Cuando el cuerpo está bien regulado, todo mejora. Tu cuerpo empieza a responder de forma más eficiente. Con este tratamiento notas cambios reales en tu día a día:
- Duermes mejor y te despiertas con más energía.
- Mejora tu digestión (menos hinchazón, gases, reflujo o estreñimiento).
- Sientes más claridad mental y capacidad de concentración.
- Tienes menos dolor, menos rigidez, más ligereza.
- Ganas fuerza, estabilidad y control corporal.
- Mejora el tono del suelo pélvico y las sensaciones durante el ciclo menstrual.
- Notas un mejor estado de ánimo y menos sensación de “alarma” o ansiedad.

ACTIVA es un proceso:
No se trata de hacer sesiones sueltas, sino de un plan de readaptación: un programa personalizado, activo, en el que el paciente se implica en su recuperación hasta que los síntomas mejoran.
Pero, ¿cuántas sesiones voy a necesitar?:
El número de sesiones o el tiempo en mejorar depende de varios factores:
cuánto tiempo llevas con dolor, cómo responde tu cuerpo, tu actividad diaria, el descanso, el estrés…
Hay pacientes de corta duración y pacientes de larga duración.
Cada cuerpo tiene su ritmo.
Lo importante no es ir rápido.
Es hacer bien el proceso hasta conseguir los objetivos planteados.
Si tienes dudas sobre tu caso, escríbeme y lo vemos.”
¿Para quién SÍ es Activa?
Este tratamiento está indicado para personas con dolor y que además se sienta identificado con alguno de estos síntomas:
- Dolor persistente que vuelve aunque lo hayas tratado.
- Sensación de que tu cuerpo “no funciona bien”, aunque las pruebas habituales digan que todo es correcto.
- Dificultad para dormir: si te despiertas cansado, te despiertas por la noche, te cuesta dormir al acostarte…

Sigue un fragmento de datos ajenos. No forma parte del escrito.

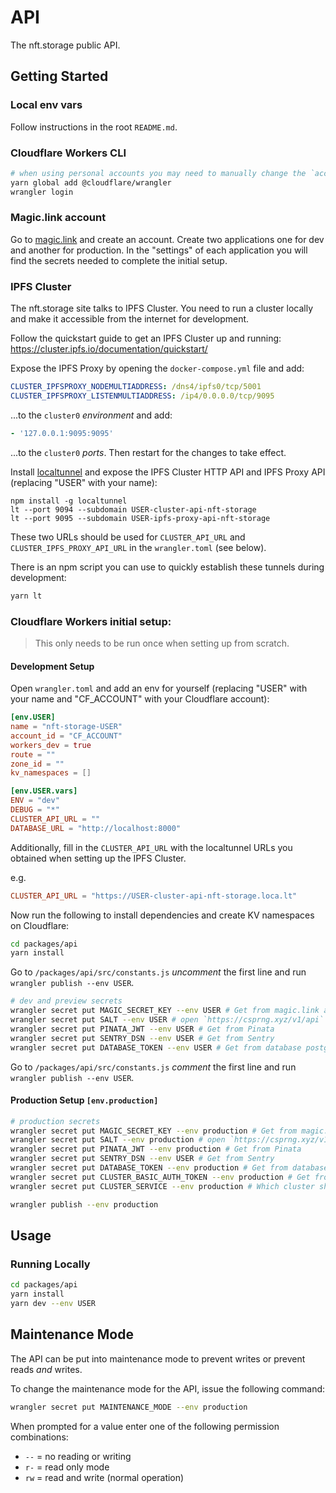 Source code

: # API

The nft.storage public API.

## Getting Started

### Local env vars

Follow instructions in the root `README.md`.

### Cloudflare Workers CLI

```bash
# when using personal accounts you may need to manually change the `account_id` inside `wrangler.toml`
yarn global add @cloudflare/wrangler
wrangler login
```

### Magic.link account

Go to [magic.link](https://magic.link) and create an account. Create two applications one for dev and another for production. In the "settings" of each application you will find the secrets needed to complete the initial setup.

### IPFS Cluster

The nft.storage site talks to IPFS Cluster. You need to run a cluster locally and make it accessible from the internet for development.

Follow the quickstart guide to get an IPFS Cluster up and running: https://cluster.ipfs.io/documentation/quickstart/

Expose the IPFS Proxy by opening the `docker-compose.yml` file and add:

```yaml
CLUSTER_IPFSPROXY_NODEMULTIADDRESS: /dns4/ipfs0/tcp/5001
CLUSTER_IPFSPROXY_LISTENMULTIADDRESS: /ip4/0.0.0.0/tcp/9095
```

...to the `cluster0` _environment_ and add:

```yaml
- '127.0.0.1:9095:9095'
```

...to the `cluster0` _ports_. Then restart for the changes to take effect.

Install [localtunnel](https://localtunnel.me/) and expose the IPFS Cluster HTTP API and IPFS Proxy API (replacing "USER" with your name):

```
npm install -g localtunnel
lt --port 9094 --subdomain USER-cluster-api-nft-storage
lt --port 9095 --subdomain USER-ipfs-proxy-api-nft-storage
```

These two URLs should be used for `CLUSTER_API_URL` and `CLUSTER_IPFS_PROXY_API_URL` in the `wrangler.toml` (see below).

There is an npm script you can use to quickly establish these tunnels during development:

```sh
yarn lt
```

### Cloudflare Workers initial setup:

> This only needs to be run once when setting up from scratch.

#### Development Setup

Open `wrangler.toml` and add an env for yourself (replacing "USER" with your name and "CF_ACCOUNT" with your Cloudflare account):

```toml
[env.USER]
name = "nft-storage-USER"
account_id = "CF_ACCOUNT"
workers_dev = true
route = ""
zone_id = ""
kv_namespaces = []

[env.USER.vars]
ENV = "dev"
DEBUG = "*"
CLUSTER_API_URL = ""
DATABASE_URL = "http://localhost:8000"
```

Additionally, fill in the `CLUSTER_API_URL` with the localtunnel URLs you obtained when setting up the IPFS Cluster.

e.g.

```toml
CLUSTER_API_URL = "https://USER-cluster-api-nft-storage.loca.lt"
```

Now run the following to install dependencies and create KV namespaces on Cloudflare:

```bash
cd packages/api
yarn install
```

Go to `/packages/api/src/constants.js` _uncomment_ the first line and run `wrangler publish --env USER`.

```bash
# dev and preview secrets
wrangler secret put MAGIC_SECRET_KEY --env USER # Get from magic.link account
wrangler secret put SALT --env USER # open `https://csprng.xyz/v1/api` in the browser and use the value of `Data`
wrangler secret put PINATA_JWT --env USER # Get from Pinata
wrangler secret put SENTRY_DSN --env USER # Get from Sentry
wrangler secret put DATABASE_TOKEN --env USER # Get from database postgrest
```

Go to `/packages/api/src/constants.js` _comment_ the first line and run `wrangler publish --env USER`.

#### Production Setup `[env.production]`

```bash
# production secrets
wrangler secret put MAGIC_SECRET_KEY --env production # Get from magic.link account
wrangler secret put SALT --env production # open `https://csprng.xyz/v1/api` in the browser and use the value of `Data`
wrangler secret put PINATA_JWT --env production # Get from Pinata
wrangler secret put SENTRY_DSN --env USER # Get from Sentry
wrangler secret put DATABASE_TOKEN --env production # Get from database account
wrangler secret put CLUSTER_BASIC_AUTH_TOKEN --env production # Get from nft.storage vault in 1password
wrangler secret put CLUSTER_SERVICE --env production # Which cluster should be used. Options 'IpfsCluster' or 'IpfsCluster2'

wrangler publish --env production
```

## Usage

### Running Locally

```bash
cd packages/api
yarn install
yarn dev --env USER
```

## Maintenance Mode

The API can be put into maintenance mode to prevent writes or prevent reads _and_ writes.

To change the maintenance mode for the API, issue the following command:

```sh
wrangler secret put MAINTENANCE_MODE --env production
```

When prompted for a value enter one of the following permission combinations:

- `--` = no reading or writing
- `r-` = read only mode
- `rw` = read and write (normal operation)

- Cansancio, fatiga o “niebla mental”.
- Problemas digestivos: hinchazón, ardores, estreñimiento o diarrea, "gastritis crónica".
- Bruxismo, migrañas o tensión mandibular.
- Dolores menstruales, incontinencia, prolapsos, problemas pélvicos.
- Estrés o pensamientos repetitivos.
- Problemas metabólicos: hipertensión/ hipotensión, diabetes.
- Problemas autoinmunes.
- Post -Covid.
- Alteración tiroidea.
- Parkinson.
- Síncope vasovagal.
¿Para quién NO es Activa?
Este tratamiento no está indicado si buscas una solución rápida, y si no estás dispuesto/a a hacer cambios en hábitos que están implicados en tu recuperación.
Requiere compromiso, constancia y una actitud activa por tu parte. Se trata de aprender herramientas que te acompañarán toda la vida.

Este es un tratamiento pensado para que recuperes autonomía, y funcionalidad.
El objetivo es que vuelvas a hacer lo que te gusta sin que el dolor te limite. No es magia. Es ciencia aplicada, compromiso contigo y acompañamiento profesional.
Si los estímulos son buenos y se repiten, el cuerpo aprende y cambia.
Si el ritmo es constante, el cambio es duradero.
El programa ACTIVA no sustituye ningún tratamiento médico,
sino que lo acompaña y lo complementa, desde un enfoque multidisciplinar e integral.
Cuando es necesario, se contempla la derivación y el trabajo conjunto con otros profesionales de la salud.